Every day we are astonished by the sense of community within our class. This really shouldn’t come as a surprise as our Nature Kindergarten’s beginnings stem from broad collaborative relationships with a broad range of community members. Also, the children are out exploring, connecting and experiencing various parts of their community every day.
Within the program, Lisa and I are focused on fostering a strong connection to our community and have community members out with the class almost on a weekly basis. These connections range from older “buddy” classes to local elders. It also includes plant, tree, fish and nature specialists, local college classes, first aid specialists, artists, retired teachers, early childhood educators, parents, and of course our class friend Werner who has an endless offering of knowledge and resources. The children have also visited the Goldstream Nature House and the library and have gone swimming at the community center. Often on windy days we won’t go into the forest and instead go on community walks or walk to the beach.

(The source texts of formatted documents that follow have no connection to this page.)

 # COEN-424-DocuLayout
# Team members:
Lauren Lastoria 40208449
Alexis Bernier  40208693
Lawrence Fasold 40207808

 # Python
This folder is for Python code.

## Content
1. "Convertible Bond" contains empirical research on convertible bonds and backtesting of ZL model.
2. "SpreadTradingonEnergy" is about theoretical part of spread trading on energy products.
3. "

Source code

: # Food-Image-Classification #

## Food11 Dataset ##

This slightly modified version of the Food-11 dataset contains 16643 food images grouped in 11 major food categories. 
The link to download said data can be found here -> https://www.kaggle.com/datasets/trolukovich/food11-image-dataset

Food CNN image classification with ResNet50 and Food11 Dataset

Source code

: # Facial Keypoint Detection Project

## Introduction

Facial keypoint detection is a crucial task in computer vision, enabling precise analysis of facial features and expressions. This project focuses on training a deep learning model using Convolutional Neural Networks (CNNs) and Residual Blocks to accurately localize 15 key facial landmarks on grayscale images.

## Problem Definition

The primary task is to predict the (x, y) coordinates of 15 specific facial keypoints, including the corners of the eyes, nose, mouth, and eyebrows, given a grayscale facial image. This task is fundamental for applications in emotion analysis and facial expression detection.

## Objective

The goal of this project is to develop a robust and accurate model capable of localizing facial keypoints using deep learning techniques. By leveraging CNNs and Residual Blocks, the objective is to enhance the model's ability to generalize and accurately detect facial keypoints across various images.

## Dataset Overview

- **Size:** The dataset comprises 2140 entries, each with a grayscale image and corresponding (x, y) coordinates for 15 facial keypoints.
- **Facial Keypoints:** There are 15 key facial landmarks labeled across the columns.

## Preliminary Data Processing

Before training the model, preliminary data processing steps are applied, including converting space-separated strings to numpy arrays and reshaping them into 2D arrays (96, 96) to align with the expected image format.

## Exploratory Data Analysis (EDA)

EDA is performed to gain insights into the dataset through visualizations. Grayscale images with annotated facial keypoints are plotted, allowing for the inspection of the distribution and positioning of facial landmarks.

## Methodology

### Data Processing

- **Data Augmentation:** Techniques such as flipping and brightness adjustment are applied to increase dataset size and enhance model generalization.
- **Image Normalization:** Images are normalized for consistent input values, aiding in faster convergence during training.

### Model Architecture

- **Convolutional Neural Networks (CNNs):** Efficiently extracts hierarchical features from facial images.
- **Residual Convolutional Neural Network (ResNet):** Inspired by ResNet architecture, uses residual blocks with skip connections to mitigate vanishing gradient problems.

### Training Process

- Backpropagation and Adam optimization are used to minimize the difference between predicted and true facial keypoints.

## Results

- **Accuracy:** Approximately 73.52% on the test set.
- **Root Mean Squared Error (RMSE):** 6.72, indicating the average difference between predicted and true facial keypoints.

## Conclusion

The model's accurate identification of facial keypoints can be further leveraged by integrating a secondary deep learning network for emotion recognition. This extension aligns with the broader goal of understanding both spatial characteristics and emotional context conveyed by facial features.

The past two weeks are a great example of how the program and community are intertwined. We recently participated in a wonderful presentation by “Growing Solutions” about the importance of growing food locally, which reinforced the importance of taking care of our class garden. This past week we had our Principal Maureen Lauren and parents out with us exploring. Also joining us one day was a grade four class from our school; together we built shelters and did a nature scavenger hunt. The kindergartens were so excited to share all they know with the older buddies! Later in the week we participated in a school wide beach clean-up, and learned how to curl from the Rocks and Rinks program! Ms. Muriel our Aboriginal Support worker brought her drum and taught us the Coast Salish national anthem. Then on Friday, as usual, we had Ms. Enid join us in our quest to be nature
detectives! Wow what a week we had!
This past Monday we had two parents out with us again in the morning, they went with us to explore at the beach. They helped us find seven red spiders, and also helped keep the swans from enjoying our snacks! Parent participation is very important to Lisa and I, and we feel so fortunate to be able to have to have so much parent involvement within the class. On Tuesday, we had Shirley a First Nations Elder come into the forest and teach us Sencoten. It was wonderful to have her with us in the forest; we learned the Sencoten word for bear, squirrel, eagle and how to count to ten. Thursday we visited our grade seven buddy class at the nearby middle school, Dunsmuir. They have visited us in the forest many times, and have built art, shelters, and done scavenger hunts. This time we had the opportunity to go to their school to make cedar book marks with them led by Linda and Terry Ermineskin. On Friday, we usually have the wonderful Ms. Enid join us, but this time we had Jeannie a professor at Camosun College join us for the morning.
We feel very fortunate to be able to have these connections with our community, and are so thankful for all the knowledge and support the community has given us.